==== Given information ====

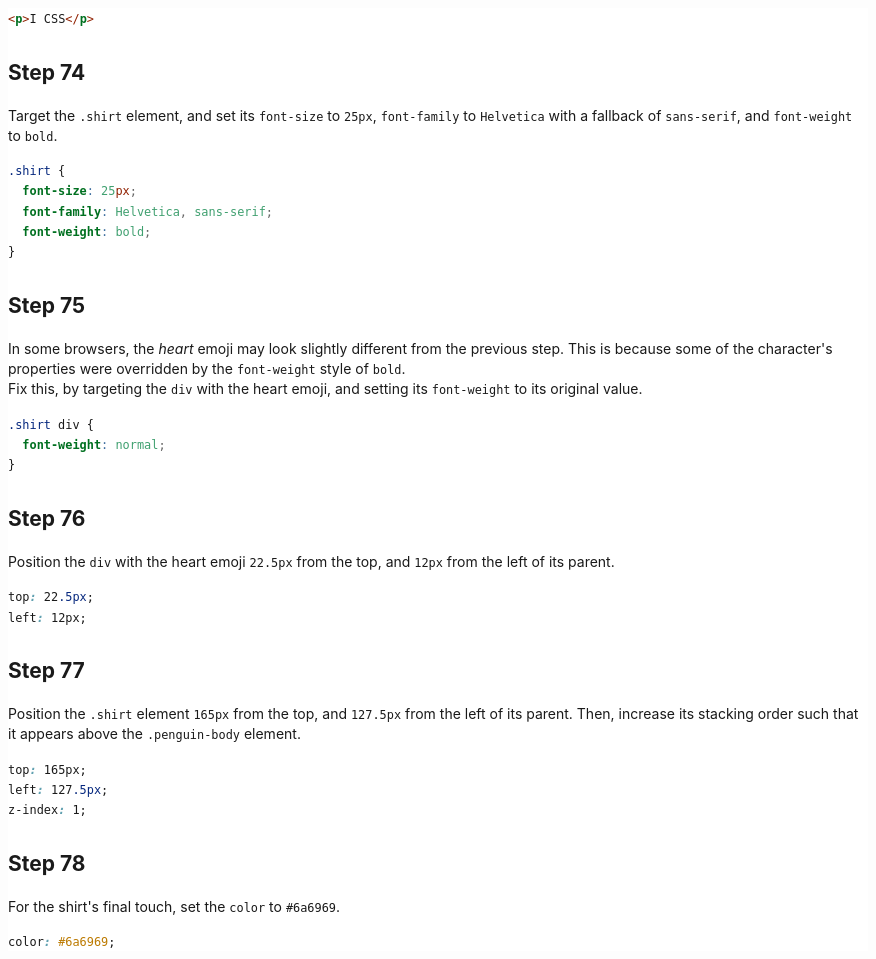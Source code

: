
 ```html
<p>I CSS</p>
```

## **Step 74** 
Target the `.shirt` element, and set its `font-size` to `25px`, `font-family` to `Helvetica` with a fallback of `sans-serif`, and `font-weight` to `bold`.

```css
.shirt {
  font-size: 25px;
  font-family: Helvetica, sans-serif;
  font-weight: bold;
}
```

## **Step 75** 
In some browsers, the <i>heart</i> emoji may look slightly different from the previous step. This is because some of the character's properties were overridden by the `font-weight` style of `bold`.<br>
Fix this, by targeting the `div` with the heart emoji, and setting its `font-weight` to its original value.

```css
.shirt div {
  font-weight: normal;
}
```

## **Step 76** 
Position the `div` with the heart emoji `22.5px` from the top, and `12px` from the left of its parent.

```css
top: 22.5px;
left: 12px;
```

## **Step 77** 
Position the `.shirt` element `165px` from the top, and `127.5px` from the left of its parent. Then, increase its stacking order such that it appears above the `.penguin-body` element.

```css
top: 165px;
left: 127.5px;
z-index: 1;
```

## **Step 78** 
For the shirt's final touch, set the `color` to `#6a6969`.

```css
color: #6a6969;
```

====

Task directions:
Gather from the entries above all lines that include the string "sans".

Result of the task:
Target the `.shirt` element, and set its `font-size` to `25px`, `font-family` to `Helvetica` with a fallback of `sans-serif`, and `font-weight` to `bold`.
  font-family: Helvetica, sans-serif;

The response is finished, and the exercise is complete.